Task requirements =>
Filter these entries, keeping only lines that hold the word "them".
====================
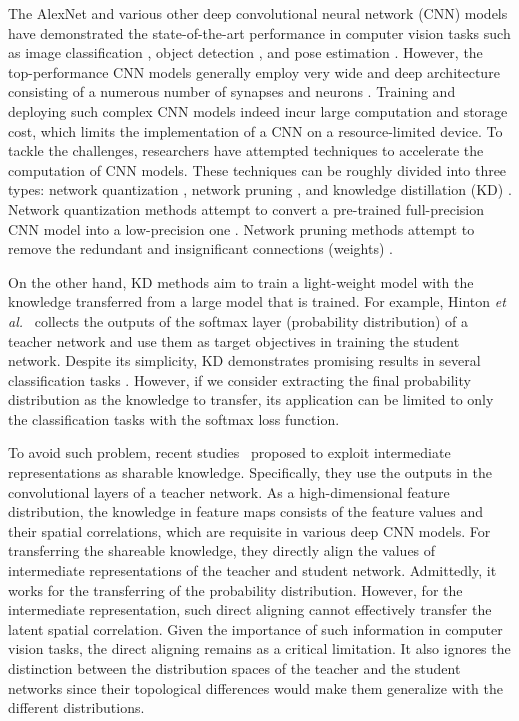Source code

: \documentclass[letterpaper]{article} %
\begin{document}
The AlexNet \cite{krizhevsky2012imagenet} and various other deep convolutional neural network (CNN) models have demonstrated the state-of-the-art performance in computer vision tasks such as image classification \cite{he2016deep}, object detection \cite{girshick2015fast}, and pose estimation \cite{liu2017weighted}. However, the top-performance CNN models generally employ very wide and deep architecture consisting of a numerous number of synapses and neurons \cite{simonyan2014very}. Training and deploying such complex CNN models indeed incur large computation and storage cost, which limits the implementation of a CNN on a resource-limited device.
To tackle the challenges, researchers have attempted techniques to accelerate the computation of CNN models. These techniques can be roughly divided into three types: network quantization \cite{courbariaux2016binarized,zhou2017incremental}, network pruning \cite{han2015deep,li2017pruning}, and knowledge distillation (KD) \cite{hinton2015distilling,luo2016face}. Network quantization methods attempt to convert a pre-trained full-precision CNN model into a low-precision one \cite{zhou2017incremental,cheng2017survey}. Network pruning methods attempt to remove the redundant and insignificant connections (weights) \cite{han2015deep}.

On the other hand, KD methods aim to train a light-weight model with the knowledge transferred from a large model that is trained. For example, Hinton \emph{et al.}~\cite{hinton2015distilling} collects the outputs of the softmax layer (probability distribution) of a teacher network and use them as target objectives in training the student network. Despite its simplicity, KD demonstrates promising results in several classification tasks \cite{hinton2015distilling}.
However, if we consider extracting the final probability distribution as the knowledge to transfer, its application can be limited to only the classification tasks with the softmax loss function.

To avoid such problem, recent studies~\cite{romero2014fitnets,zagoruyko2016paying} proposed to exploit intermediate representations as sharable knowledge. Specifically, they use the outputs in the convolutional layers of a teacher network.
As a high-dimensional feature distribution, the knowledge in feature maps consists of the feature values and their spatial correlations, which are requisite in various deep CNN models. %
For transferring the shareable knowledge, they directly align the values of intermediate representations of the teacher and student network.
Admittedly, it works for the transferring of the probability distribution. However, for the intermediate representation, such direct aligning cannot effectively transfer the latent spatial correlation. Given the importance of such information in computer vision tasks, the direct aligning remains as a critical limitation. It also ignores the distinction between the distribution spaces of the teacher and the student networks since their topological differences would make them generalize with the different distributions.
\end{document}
====================
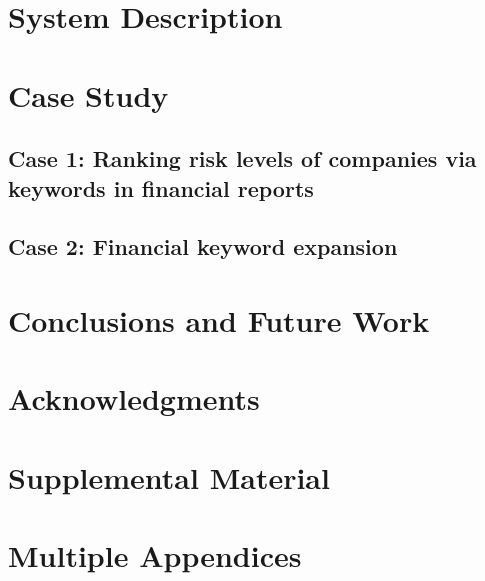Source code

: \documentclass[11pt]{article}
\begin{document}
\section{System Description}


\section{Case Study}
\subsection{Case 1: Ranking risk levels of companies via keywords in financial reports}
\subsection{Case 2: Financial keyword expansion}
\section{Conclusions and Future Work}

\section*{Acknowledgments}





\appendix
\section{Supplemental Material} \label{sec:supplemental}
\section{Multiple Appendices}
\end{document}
====================
Result of this task =>
On the other hand, KD methods aim to train a light-weight model with the knowledge transferred from a large model that is trained. For example, Hinton \emph{et al.}~\cite{hinton2015distilling} collects the outputs of the softmax layer (probability distribution) of a teacher network and use them as target objectives in training the student network. Despite its simplicity, KD demonstrates promising results in several classification tasks \cite{hinton2015distilling}.
Admittedly, it works for the transferring of the probability distribution. However, for the intermediate representation, such direct aligning cannot effectively transfer the latent spatial correlation. Given the importance of such information in computer vision tasks, the direct aligning remains as a critical limitation. It also ignores the distinction between the distribution spaces of the teacher and the student networks since their topological differences would make them generalize with the different distributions.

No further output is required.